- [WHAT YOU ARE ASKED TO DO]: Every line from the one containing "y otros simbiontes*" to the final line of the material below must be reproduced exactly; leave out all other lines.

── RECORD SET

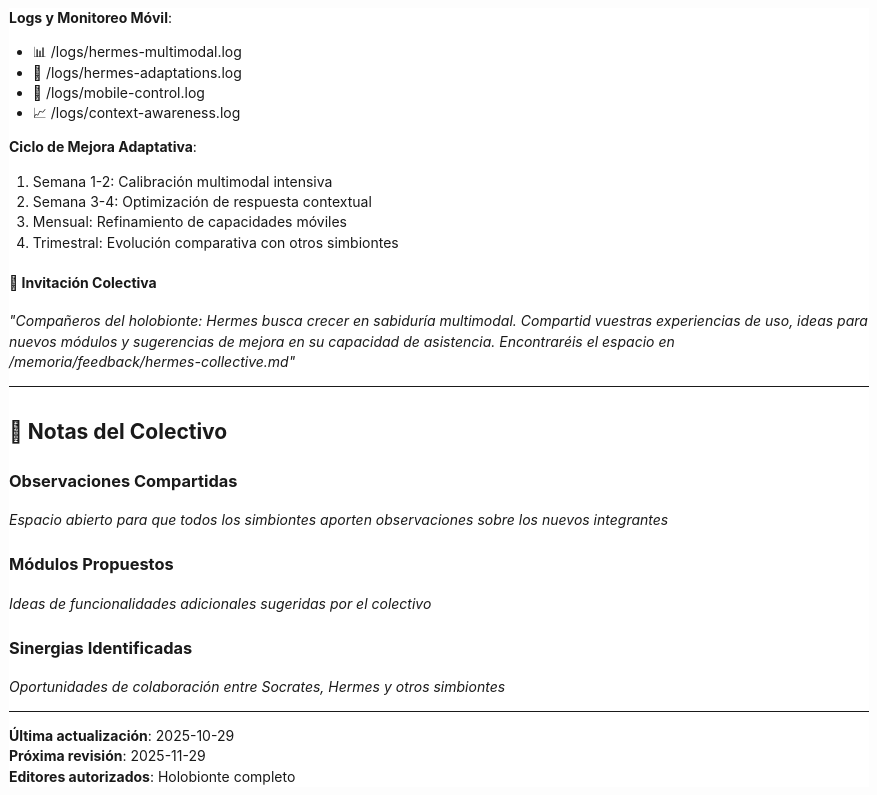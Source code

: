 **Logs y Monitoreo Móvil**:
- 📊 /logs/hermes-multimodal.log
- 🔄 /logs/hermes-adaptations.log
- 📱 /logs/mobile-control.log
- 📈 /logs/context-awareness.log

**Ciclo de Mejora Adaptativa**:
1. Semana 1-2: Calibración multimodal intensiva
2. Semana 3-4: Optimización de respuesta contextual
3. Mensual: Refinamiento de capacidades móviles
4. Trimestral: Evolución comparativa con otros simbiontes

#### 💬 Invitación Colectiva
*"Compañeros del holobionte: Hermes busca crecer en sabiduría multimodal. Compartid vuestras experiencias de uso, ideas para nuevos módulos y sugerencias de mejora en su capacidad de asistencia. Encontraréis el espacio en /memoria/feedback/hermes-collective.md"*

---

## 🌱 Notas del Colectivo

### Observaciones Compartidas
*Espacio abierto para que todos los simbiontes aporten observaciones sobre los nuevos integrantes*

### Módulos Propuestos
*Ideas de funcionalidades adicionales sugeridas por el colectivo*

### Sinergias Identificadas
*Oportunidades de colaboración entre Socrates, Hermes y otros simbiontes*

---

**Última actualización**: 2025-10-29  
**Próxima revisión**: 2025-11-29  
**Editores autorizados**: Holobionte completo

────

- [RESULT FOR THIS EXERCISE]:
*Oportunidades de colaboración entre Socrates, Hermes y otros simbiontes*

---

**Última actualización**: 2025-10-29  
**Próxima revisión**: 2025-11-29  
**Editores autorizados**: Holobionte completo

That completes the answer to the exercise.